Lázarus viu um sorriso bailar no rosto da vigilante, e sorriu também.

- É, foi sim, foi de uma beleza mágica – falou.

- Eles estavam bem. Não havia nada que os perseguisse. Eles estavam indo na direção leste, para Canvas. Lá é um grande povoado, com muitos seres de grande poder. Tenho certeza de que lá eles estarão protegidos – tranquilizou.

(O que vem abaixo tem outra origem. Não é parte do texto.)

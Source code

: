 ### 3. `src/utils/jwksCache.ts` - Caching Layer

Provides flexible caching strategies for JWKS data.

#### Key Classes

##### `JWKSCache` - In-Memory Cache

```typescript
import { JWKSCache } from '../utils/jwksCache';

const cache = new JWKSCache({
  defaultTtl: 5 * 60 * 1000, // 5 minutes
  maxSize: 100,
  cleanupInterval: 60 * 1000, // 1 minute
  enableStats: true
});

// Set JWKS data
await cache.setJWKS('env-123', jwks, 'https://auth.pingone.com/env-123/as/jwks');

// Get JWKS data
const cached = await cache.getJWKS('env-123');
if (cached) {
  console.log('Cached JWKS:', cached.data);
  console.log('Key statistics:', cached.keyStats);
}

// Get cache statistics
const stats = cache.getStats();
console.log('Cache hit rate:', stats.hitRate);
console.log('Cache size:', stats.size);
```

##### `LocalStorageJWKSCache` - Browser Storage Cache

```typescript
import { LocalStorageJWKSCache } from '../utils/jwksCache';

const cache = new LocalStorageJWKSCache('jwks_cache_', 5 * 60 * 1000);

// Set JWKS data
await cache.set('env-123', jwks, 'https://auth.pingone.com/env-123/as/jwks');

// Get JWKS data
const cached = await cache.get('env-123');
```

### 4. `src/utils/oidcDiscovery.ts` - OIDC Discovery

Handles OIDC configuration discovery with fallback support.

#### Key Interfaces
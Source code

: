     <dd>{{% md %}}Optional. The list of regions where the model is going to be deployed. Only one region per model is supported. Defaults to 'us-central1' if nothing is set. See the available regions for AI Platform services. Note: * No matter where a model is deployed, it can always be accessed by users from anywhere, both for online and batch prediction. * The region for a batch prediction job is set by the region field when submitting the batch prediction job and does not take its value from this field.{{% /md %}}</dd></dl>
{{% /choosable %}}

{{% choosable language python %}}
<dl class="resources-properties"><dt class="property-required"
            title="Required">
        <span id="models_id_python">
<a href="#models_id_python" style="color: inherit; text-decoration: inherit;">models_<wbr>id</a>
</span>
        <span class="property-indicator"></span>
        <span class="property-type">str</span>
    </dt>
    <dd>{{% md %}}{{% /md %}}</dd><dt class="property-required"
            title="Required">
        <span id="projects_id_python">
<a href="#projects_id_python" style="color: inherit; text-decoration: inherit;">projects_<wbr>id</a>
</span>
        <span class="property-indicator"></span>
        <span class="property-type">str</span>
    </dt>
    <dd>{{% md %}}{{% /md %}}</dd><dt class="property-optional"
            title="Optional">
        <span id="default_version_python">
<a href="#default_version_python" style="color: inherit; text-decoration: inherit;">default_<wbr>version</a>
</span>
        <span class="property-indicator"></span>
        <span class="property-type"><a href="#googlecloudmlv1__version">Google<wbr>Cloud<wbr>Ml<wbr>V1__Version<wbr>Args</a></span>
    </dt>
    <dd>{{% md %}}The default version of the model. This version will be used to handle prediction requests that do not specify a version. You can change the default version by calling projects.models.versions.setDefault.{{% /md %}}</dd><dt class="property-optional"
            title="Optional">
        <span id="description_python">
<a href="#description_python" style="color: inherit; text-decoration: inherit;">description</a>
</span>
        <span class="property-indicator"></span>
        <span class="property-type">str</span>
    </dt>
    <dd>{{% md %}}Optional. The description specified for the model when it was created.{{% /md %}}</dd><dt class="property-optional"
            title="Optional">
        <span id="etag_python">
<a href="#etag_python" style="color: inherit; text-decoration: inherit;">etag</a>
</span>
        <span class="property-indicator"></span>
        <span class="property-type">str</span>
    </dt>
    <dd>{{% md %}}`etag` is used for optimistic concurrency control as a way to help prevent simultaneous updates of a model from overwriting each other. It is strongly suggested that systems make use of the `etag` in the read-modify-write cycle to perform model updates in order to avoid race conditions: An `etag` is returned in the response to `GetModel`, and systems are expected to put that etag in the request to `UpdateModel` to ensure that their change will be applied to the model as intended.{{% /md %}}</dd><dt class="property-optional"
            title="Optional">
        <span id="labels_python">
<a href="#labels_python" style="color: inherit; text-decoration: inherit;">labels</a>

- Que bom – suspirou ela aliviada. – Eu conheço Canvas. Lá é um realmente um bom local. São dias estranhos esses. Os caídos querem degradar as pessoas e os homens. E alguns anjos também se juntam a eles nesse empreendimento. Alguns caídos e anjos arrasaram a aldeia deles, e com algumas mulheres se deitaram. As menores foram raptadas, para serem doutrinadas. Aprisionaram muitos deles. Essa e outras famílias conseguiram fugir, mas foram perseguidos. Muitos morreram, anjos e pessoas.

- Esses são os anjos?

- Não, esses são os caídos. Os anjos eu matei algumas léguas atrás, no oeste...

- Ora, então não eram eles que te caçavam, como você disse – sorriu.

- Bem, era uma caçada, de qualquer jeito – ela sorriu também.

A vigilante o observou, um sorriso cansando no rosto.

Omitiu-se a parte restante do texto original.